Hoje acordei com uma súbita vontade de tirar um curso de hospedeira de bordo. Fui à Internet, pesquisei companhias e cursos e achei o que mais se adequava a mim. Tinha tudo para dar certo, nem a minha altura me impedia de ser rainha dos céus. Excepto por uma coisa. Aliás, por 19 coisas. Tenho tatuagens.
Nunca pensei dizer isto, escrever isto, ou viver numa sociedade em que isto acontece mas, de facto, não posso ser assistente de bordo porque tenho tatuagens em locais não cobertos pela farda. Nada extravagante, nada ofensivo, mas uma pequena frase ou um pequeno número impedem-me, neste momento, de seguir um sonho. E quem diz hospedeira diz mais dezenas de profissões e empregadores que ainda discriminam a tatuagem. Como se isso condicionasse a forma como desempenho uma função laboral.
E eu gosto de tatuar. É uma arte, é uma forma de expressão pessoal, minha, íntima, na única coisa que ainda me pertence a 100%: o meu corpo.
Mas fazem-me escolher entre o meu futuro profissional e embelezar a minha pele. Fazem-me escolher entre ter uma carreira e um futuro promissor e pintar o meu corpo a meu bel-prazer. E essa é uma escolha que eu não posso fazer porque o meu futuro é o meu corpo, eu e ele somos um só. Mas também gostava de não estar condicionada nas opções de carreira.
Demente, eu, que pensei que estudar e aprender me valiam para ser empregue. Que o que interessa é o que eu sei fazer, como o faço e como aprendo o que não sei. Mas, afinal, o que conta é a imagem no meu braço; a frase na minha perna.

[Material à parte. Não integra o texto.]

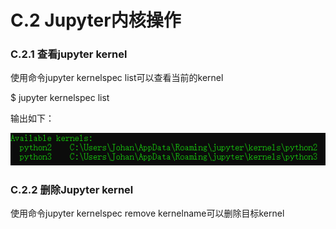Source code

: # C.2 Jupyter内核操作


### C.2.1 查看jupyter kernel

使用命令jupyter kernelspec list可以查看当前的kernel

\$ jupyter kernelspec list

输出如下：

![](media/d9d3b12e9cb6525bbb9fa641a3321620.png)

### C.2.2 删除Jupyter kernel

使用命令jupyter kernelspec remove kernelname可以删除目标kernel
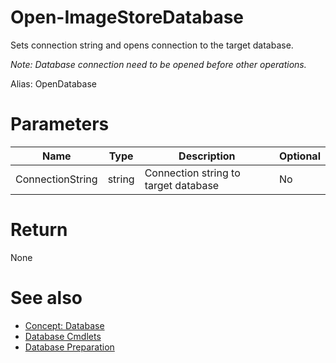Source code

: # Open-ImageStoreDatabase

Sets connection string and opens connection to the target database.

*Note: Database connection need to be opened before other operations.*

Alias: OpenDatabase

# Parameters
|Name|Type|Description|Optional|
|---|---|---|---|
|ConnectionString|string|Connection string to target database|No|

# Return
None

# See also
  * [Concept: Database](../../concept/Database.md)
  * [Database Cmdlets](../cmdlets.md#database)
  * [Database Preparation](../../../readme.md#database)
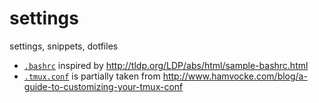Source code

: # settings

settings, snippets, dotfiles

* [`.bashrc`](/dotfiles/.bashrc) inspired by http://tldp.org/LDP/abs/html/sample-bashrc.html
* [`.tmux.conf`](/dotfiles/.tmux.conf) is partially taken from http://www.hamvocke.com/blog/a-guide-to-customizing-your-tmux-conf
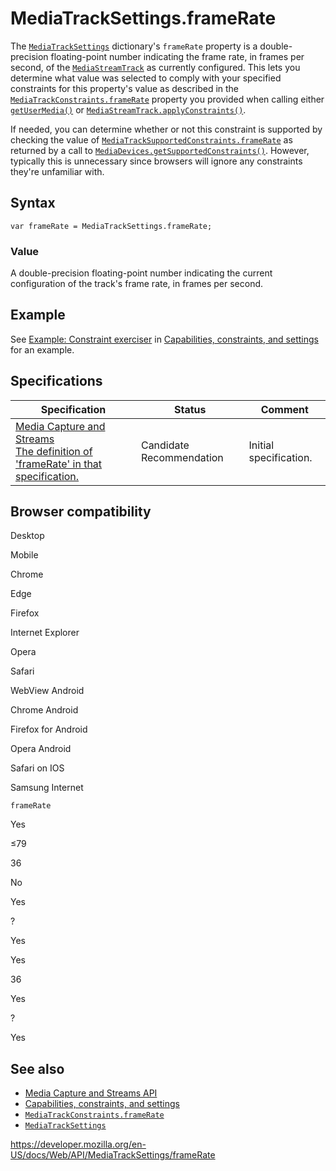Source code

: MediaTrackSettings.frameRate
============================

The [`MediaTrackSettings`](../mediatracksettings) dictionary's `frameRate` property is a double-precision floating-point number indicating the frame rate, in frames per second, of the [`MediaStreamTrack`](../mediastreamtrack) as currently configured. This lets you determine what value was selected to comply with your specified constraints for this property's value as described in the [`MediaTrackConstraints.frameRate`](../mediatrackconstraints/framerate) property you provided when calling either [`getUserMedia()`](../mediadevices/getusermedia) or [`MediaStreamTrack.applyConstraints()`](../mediastreamtrack/applyconstraints).

If needed, you can determine whether or not this constraint is supported by checking the value of [`MediaTrackSupportedConstraints.frameRate`](../mediatracksupportedconstraints/framerate) as returned by a call to [`MediaDevices.getSupportedConstraints()`](../mediadevices/getsupportedconstraints). However, typically this is unnecessary since browsers will ignore any constraints they're unfamiliar with.

Syntax
------

    var frameRate = MediaTrackSettings.frameRate;

### Value

A double-precision floating-point number indicating the current configuration of the track's frame rate, in frames per second.

Example
-------

See [Example: Constraint exerciser](#) in [Capabilities, constraints, and settings](../media_streams_api/constraints) for an example.

Specifications
--------------

<table><thead><tr class="header"><th>Specification</th><th>Status</th><th>Comment</th></tr></thead><tbody><tr class="odd"><td><a href="https://w3c.github.io/mediacapture-main/#dom-mediatracksettings-framerate">Media Capture and Streams<br />
<span class="small">The definition of 'frameRate' in that specification.</span></a></td><td><span class="spec-cr">Candidate Recommendation</span></td><td>Initial specification.</td></tr></tbody></table>

Browser compatibility
---------------------

Desktop

Mobile

Chrome

Edge

Firefox

Internet Explorer

Opera

Safari

WebView Android

Chrome Android

Firefox for Android

Opera Android

Safari on IOS

Samsung Internet

`frameRate`

Yes

≤79

36

No

Yes

?

Yes

Yes

36

Yes

?

Yes

See also
--------

-   [Media Capture and Streams API](../media_streams_api)
-   [Capabilities, constraints, and settings](../media_streams_api/constraints)
-   [`MediaTrackConstraints.frameRate`](../mediatrackconstraints/framerate)
-   [`MediaTrackSettings`](../mediatracksettings)

<a href="https://developer.mozilla.org/en-US/docs/Web/API/MediaTrackSettings/frameRate" class="_attribution-link">https://developer.mozilla.org/en-US/docs/Web/API/MediaTrackSettings/frameRate</a>
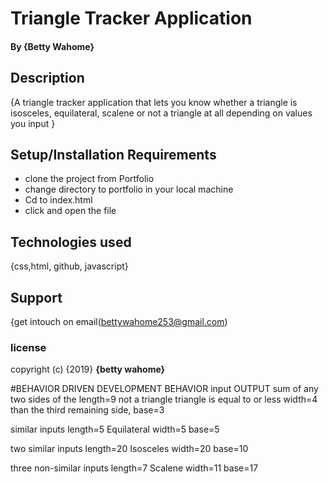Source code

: # Triangle Tracker Application

#### By **{Betty Wahome}**

## Description
{A triangle tracker application that lets you know whether a triangle is isosceles,
equilateral, scalene or not a triangle at all depending on values you input }

## Setup/Installation Requirements
* clone the project from Portfolio
* change directory to portfolio in your local machine
* Cd to index.html
* click and open the file

## Technologies used
{css,html, github, javascript}

## Support
{get intouch on email(bettywahome253@gmail.com)


### license

copyright (c) {2019} **{betty wahome}**



#BEHAVIOR DRIVEN DEVELOPMENT
BEHAVIOR                        input                         OUTPUT
sum of any two sides of the     length=9                      not a triangle
triangle is equal to or less    width=4
than the third remaining side,  base=3


similar inputs                  length=5                      Equilateral
                                width=5
                                base=5


two similar inputs              length=20                      Isosceles
                                width=20
                                base=10


three non-similar inputs         length=7                       Scalene
                                  width=11
                                  base=17
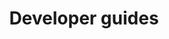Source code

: ---
type: docs
title: "Developer guides"
linkTitle: "Developer guides"
description: "Learn how to author Radius applications"
weight: 30
---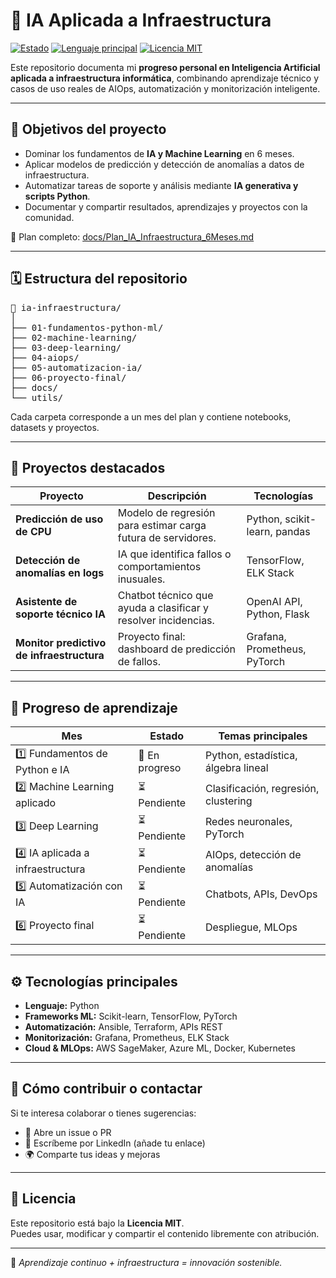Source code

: # 🤖 IA Aplicada a Infraestructura

[![Estado](https://img.shields.io/badge/Progreso-0%25-blue)](docs/Plan_IA_Infraestructura_6Meses.md)
[![Lenguaje principal](https://img.shields.io/badge/Python-3.10+-green)](https://www.python.org/)
[![Licencia MIT](https://img.shields.io/badge/Licencia-MIT-yellow)](LICENSE)

Este repositorio documenta mi **progreso personal en Inteligencia Artificial aplicada a infraestructura informática**, combinando aprendizaje técnico y casos de uso reales de AIOps, automatización y monitorización inteligente.

---

## 🎯 Objetivos del proyecto

- Dominar los fundamentos de **IA y Machine Learning** en 6 meses.  
- Aplicar modelos de predicción y detección de anomalías a datos de infraestructura.  
- Automatizar tareas de soporte y análisis mediante **IA generativa y scripts Python**.  
- Documentar y compartir resultados, aprendizajes y proyectos con la comunidad.

📘 Plan completo: [docs/Plan_IA_Infraestructura_6Meses.md](docs/Plan_IA_Infraestructura_6Meses.md)

---

## 🗓️ Estructura del repositorio
<pre>
📁 ia-infraestructura/
│
├── 01-fundamentos-python-ml/
├── 02-machine-learning/
├── 03-deep-learning/
├── 04-aiops/
├── 05-automatizacion-ia/
├── 06-proyecto-final/
├── docs/
└── utils/
</pre>


Cada carpeta corresponde a un mes del plan y contiene notebooks, datasets y proyectos.

---

## 🧩 Proyectos destacados

| Proyecto | Descripción | Tecnologías |
|-----------|--------------|--------------|
| **Predicción de uso de CPU** | Modelo de regresión para estimar carga futura de servidores. | Python, scikit-learn, pandas |
| **Detección de anomalías en logs** | IA que identifica fallos o comportamientos inusuales. | TensorFlow, ELK Stack |
| **Asistente de soporte técnico IA** | Chatbot técnico que ayuda a clasificar y resolver incidencias. | OpenAI API, Python, Flask |
| **Monitor predictivo de infraestructura** | Proyecto final: dashboard de predicción de fallos. | Grafana, Prometheus, PyTorch |

---

## 🧠 Progreso de aprendizaje

| Mes | Estado | Temas principales |
|-----|---------|------------------|
| 1️⃣ Fundamentos de Python e IA | 🔄 En progreso | Python, estadística, álgebra lineal |
| 2️⃣ Machine Learning aplicado | ⏳ Pendiente | Clasificación, regresión, clustering |
| 3️⃣ Deep Learning | ⏳ Pendiente | Redes neuronales, PyTorch |
| 4️⃣ IA aplicada a infraestructura | ⏳ Pendiente | AIOps, detección de anomalías |
| 5️⃣ Automatización con IA | ⏳ Pendiente | Chatbots, APIs, DevOps |
| 6️⃣ Proyecto final | ⏳ Pendiente | Despliegue, MLOps |

---

## ⚙️ Tecnologías principales

- **Lenguaje:** Python  
- **Frameworks ML:** Scikit-learn, TensorFlow, PyTorch  
- **Automatización:** Ansible, Terraform, APIs REST  
- **Monitorización:** Grafana, Prometheus, ELK Stack  
- **Cloud & MLOps:** AWS SageMaker, Azure ML, Docker, Kubernetes  

---

## 🌟 Cómo contribuir o contactar

Si te interesa colaborar o tienes sugerencias:
- 💬 Abre un issue o PR  
- 📨 Escríbeme por LinkedIn (añade tu enlace)
- 🌍 Comparte tus ideas y mejoras

---

## 🧾 Licencia

Este repositorio está bajo la **Licencia MIT**.  
Puedes usar, modificar y compartir el contenido libremente con atribución.

---

🚀 *Aprendizaje continuo + infraestructura = innovación sostenible.*
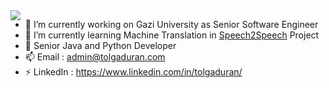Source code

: <!--
### Hi there 👋
-->
<a href="https://github.com/engineerchef/engineerchef/blob/master/README.md">
  <img align="left" src="https://github-readme-stats.vercel.app/api?username=engineerchef&show_icons=true&count_private=true&theme=radical&layout=compact" />
</a>

<p>
  
- 🔭 I’m currently working on Gazi University as Senior Software Engineer
- 🌱 I’m currently learning Machine Translation in <a href="https://github.com/Speech2Speech" target="_blank">Speech2Speech</a> Project
- 💬 Senior Java and Python Developer
- 📫 Email    : admin@tolgaduran.com
- ⚡ LinkedIn : https://www.linkedin.com/in/tolgaduran/
</p>
<!--
**engineerchef/engineerchef** is a ✨ _special_ ✨ repository because its `README.md` (this file) appears on your GitHub profile.

Here are some ideas to get you started:

- 😄 Pronouns: ...
- ⚡ Fun fact: ...
- 👯 I’m looking to collaborate on ...
- 🤔 I’m looking for help with ...
-->
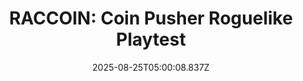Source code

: ---
title: "RACCOIN: Coin Pusher Roguelike Playtest"
id: 3921890
date: 2025-08-25T05:00:08.837Z
link: games/steam/recent/raccoin-coin-pusher-roguelike-playtest
image: http://media.steampowered.com/steamcommunity/public/images/apps/3921890/b06de9268dae8034f5fdb7b84c6c3357f4e65c8d.jpg
playtime_2weeks: 14
playtime_forever: 14
playtime_windows_forever: 0
playtime_mac_forever: 0
playtime_linux_forever: 14
playtime_deck_forever: 14
---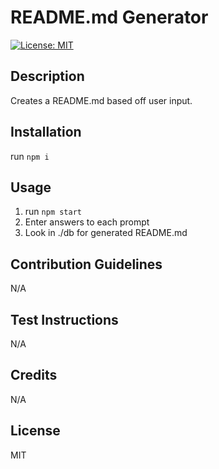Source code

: # README.md Generator

[![License: MIT](https://img.shields.io/badge/License-MIT-yellow.svg)](https://opensource.org/licenses/MIT)

## Description

Creates a README.md based off user input.

## Installation

run `npm i`

## Usage

1. run `npm start`
2. Enter answers to each prompt
3. Look in ./db for generated README.md


## Contribution Guidelines

N/A

## Test Instructions

N/A

## Credits

N/A

## License

MIT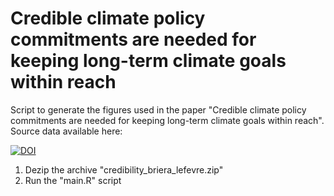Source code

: # Credible climate policy commitments are needed for keeping long-term climate goals within reach

Script to generate the figures used in the paper "Credible climate policy commitments are needed for keeping long-term climate goals within reach". Source data available here: 

[![DOI](https://zenodo.org/badge/DOI/10.5281/zenodo.14756669.svg)](https://doi.org/10.5281/zenodo.14756669)



1. Dezip the archive "credibility_briera_lefevre.zip"
2. Run the "main.R" script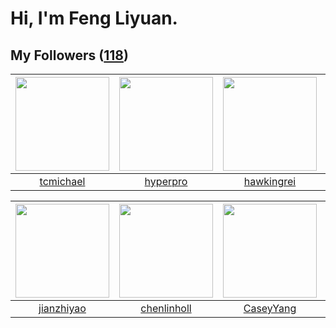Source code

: # Hi, I'm Feng Liyuan.

## My Followers ([118](https://github.com/SunRunAway?tab=followers))

| <img src="https://avatars.githubusercontent.com/u/1506474?v=4" width="150" height="150" /> | <img src="https://avatars.githubusercontent.com/u/2445111?v=4" width="150" height="150" /> | <img src="https://avatars.githubusercontent.com/u/3427324?v=4" width="150" height="150" /> | <img src="https://avatars.githubusercontent.com/u/9254545?v=4" width="150" height="150" /> |
| :----------------------------------------------------------------------------------------: | :----------------------------------------------------------------------------------------: | :----------------------------------------------------------------------------------------: | :----------------------------------------------------------------------------------------: |
|                          [tcmichael](https://github.com/tcmichael)                         |                           [hyperpro](https://github.com/hyperpro)                          |                         [hawkingrei](https://github.com/hawkingrei)                        |                            [sunl888](https://github.com/sunl888)                           |

| <img src="https://avatars.githubusercontent.com/u/6133860?v=4" width="150" height="150" /> | <img src="https://avatars.githubusercontent.com/u/14999922?v=4" width="150" height="150" /> | <img src="https://avatars.githubusercontent.com/u/2445114?v=4" width="150" height="150" /> | <img src="https://avatars.githubusercontent.com/u/19871320?v=4" width="150" height="150" /> |
| :----------------------------------------------------------------------------------------: | :-----------------------------------------------------------------------------------------: | :----------------------------------------------------------------------------------------: | :-----------------------------------------------------------------------------------------: |
|                         [jianzhiyao](https://github.com/jianzhiyao)                        |                        [chenlinholl](https://github.com/chenlinholl)                        |                          [CaseyYang](https://github.com/CaseyYang)                         |                           [mind1949](https://github.com/mind1949)                           |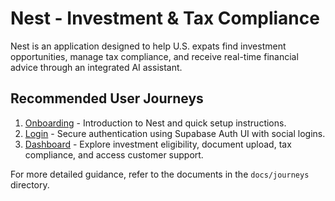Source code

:# Nest - Investment & Tax Compliance

Nest is an application designed to help U.S. expats find investment opportunities, manage tax compliance, and receive real-time financial advice through an integrated AI assistant.

## Recommended User Journeys

1. [Onboarding](docs/journeys/onboarding.md) - Introduction to Nest and quick setup instructions.
2. [Login](docs/journeys/login.md) - Secure authentication using Supabase Auth UI with social logins.
3. [Dashboard](docs/journeys/dashboard.md) - Explore investment eligibility, document upload, tax compliance, and access customer support.

For more detailed guidance, refer to the documents in the `docs/journeys` directory.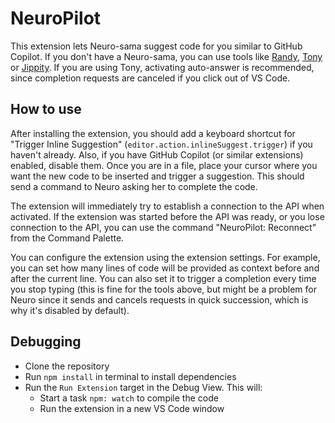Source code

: # NeuroPilot

This extension lets Neuro-sama suggest code for you similar to GitHub Copilot.
If you don't have a Neuro-sama, you can use tools like [Randy](https://github.com/VedalAI/neuro-game-sdk/tree/main/Randy), [Tony](https://github.com/Pasu4/neuro-api-tony) or [Jippity](https://github.com/EnterpriseScratchDev/neuro-api-jippity).
If you are using Tony, activating auto-answer is recommended, since completion requests are canceled if you click out of VS Code.

## How to use

After installing the extension, you should add a keyboard shortcut for "Trigger Inline Suggestion" (`editor.action.inlineSuggest.trigger`) if you haven't already.
Also, if you have GitHub Copilot (or similar extensions) enabled, disable them.
Once you are in a file, place your cursor where you want the new code to be inserted and trigger a suggestion.
This should send a command to Neuro asking her to complete the code.

The extension will immediately try to establish a connection to the API when activated. If the extension was started before the API was ready, or you lose connection to the API, you can use the command "NeuroPilot: Reconnect" from the Command Palette.

You can configure the extension using the extension settings.
For example, you can set how many lines of code will be provided as context before and after the current line.
You can also set it to trigger a completion every time you stop typing (this is fine for the tools above, but might be a problem for Neuro since it sends and cancels requests in quick succession, which is why it's disabled by default).

## Debugging

- Clone the repository
- Run `npm install` in terminal to install dependencies
- Run the `Run Extension` target in the Debug View. This will:
	- Start a task `npm: watch` to compile the code
	- Run the extension in a new VS Code window
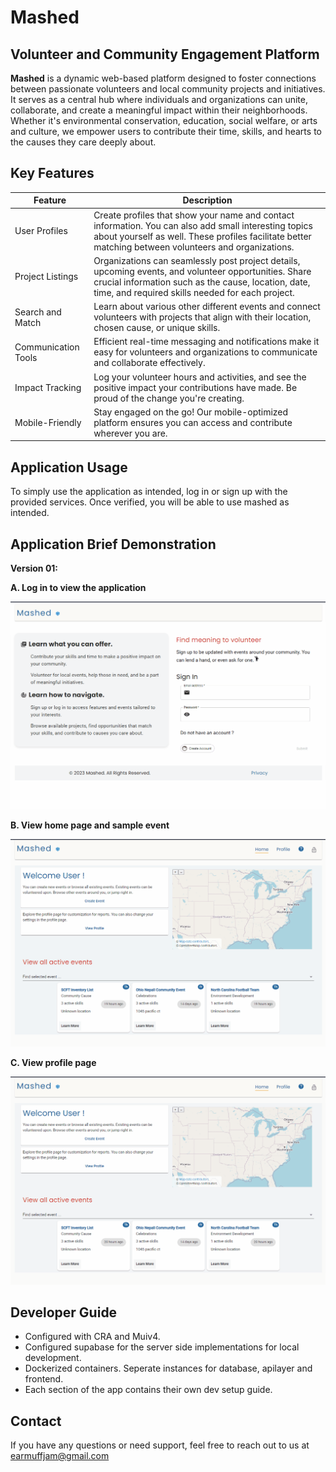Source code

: # Mashed

## Volunteer and Community Engagement Platform

**Mashed** is a dynamic web-based platform designed to foster connections between passionate volunteers and local community projects and initiatives. It serves as a central hub where individuals and organizations can unite, collaborate, and create a meaningful impact within their neighborhoods. Whether it's environmental conservation, education, social welfare, or arts and culture, we empower users to contribute their time, skills, and hearts to the causes they care deeply about.

## Key Features

| Feature             | Description                                                                                                                                                                                                      |
| ------------------- | ---------------------------------------------------------------------------------------------------------------------------------------------------------------------------------------------------------------- |
| User Profiles       | Create profiles that show your name and contact information. You can also add small interesting topics about yourself as well. These profiles facilitate better matching between volunteers and organizations.   |
| Project Listings    | Organizations can seamlessly post project details, upcoming events, and volunteer opportunities. Share crucial information such as the cause, location, date, time, and required skills needed for each project. |
| Search and Match    | Learn about various other different events and connect volunteers with projects that align with their location, chosen cause, or unique skills.                                                                  |
| Communication Tools | Efficient real-time messaging and notifications make it easy for volunteers and organizations to communicate and collaborate effectively.                                                                        |
| Impact Tracking     | Log your volunteer hours and activities, and see the positive impact your contributions have made. Be proud of the change you're creating.                                                                       |
| Mobile-Friendly     | Stay engaged on the go! Our mobile-optimized platform ensures you can access and contribute wherever you are.                                                                                                    |

## Application Usage

To simply use the application as intended, log in or sign up with the provided services. Once verified, you will be able to use mashed as intended.

## Application Brief Demonstration

**Version 01:**

**A. Log in to view the application**

![Application Overview](setup/demo/gifs/v1/log-in.gif)

**B. View home page and sample event**

![Event Overview](setup/demo/gifs/v1/select-event-sample-items.gif)

**C. View profile page**

![Profile Overview](setup/demo/gifs/v1/select-profile-sample.gif)

## Developer Guide

- Configured with CRA and Muiv4.
- Configured supabase for the server side implementations for local development.
- Dockerized containers. Seperate instances for database, apilayer and frontend.
- Each section of the app contains their own dev setup guide.

## Contact

If you have any questions or need support, feel free to reach out to us at earmuffjam@gmail.com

E ainda levar de arremesso perguntas como "E quando fores velha?". Olha, provavelmente serei uma velha tatuada. E feliz. E, se não tiver sido uma hospedeira de bordo, bancária de sucesso ou milionária, provavelmente terei sido igualmente feliz, a pintar o meu corpo. O que eu defendo é que não condicionem as minhas opções pelo facto de eu gostar de pintar as paredes da minha casa. Avaliem as capacidades, incapacidades, personalidade e carácter. Isso sim, importa. O resto é tinta em telas alheias.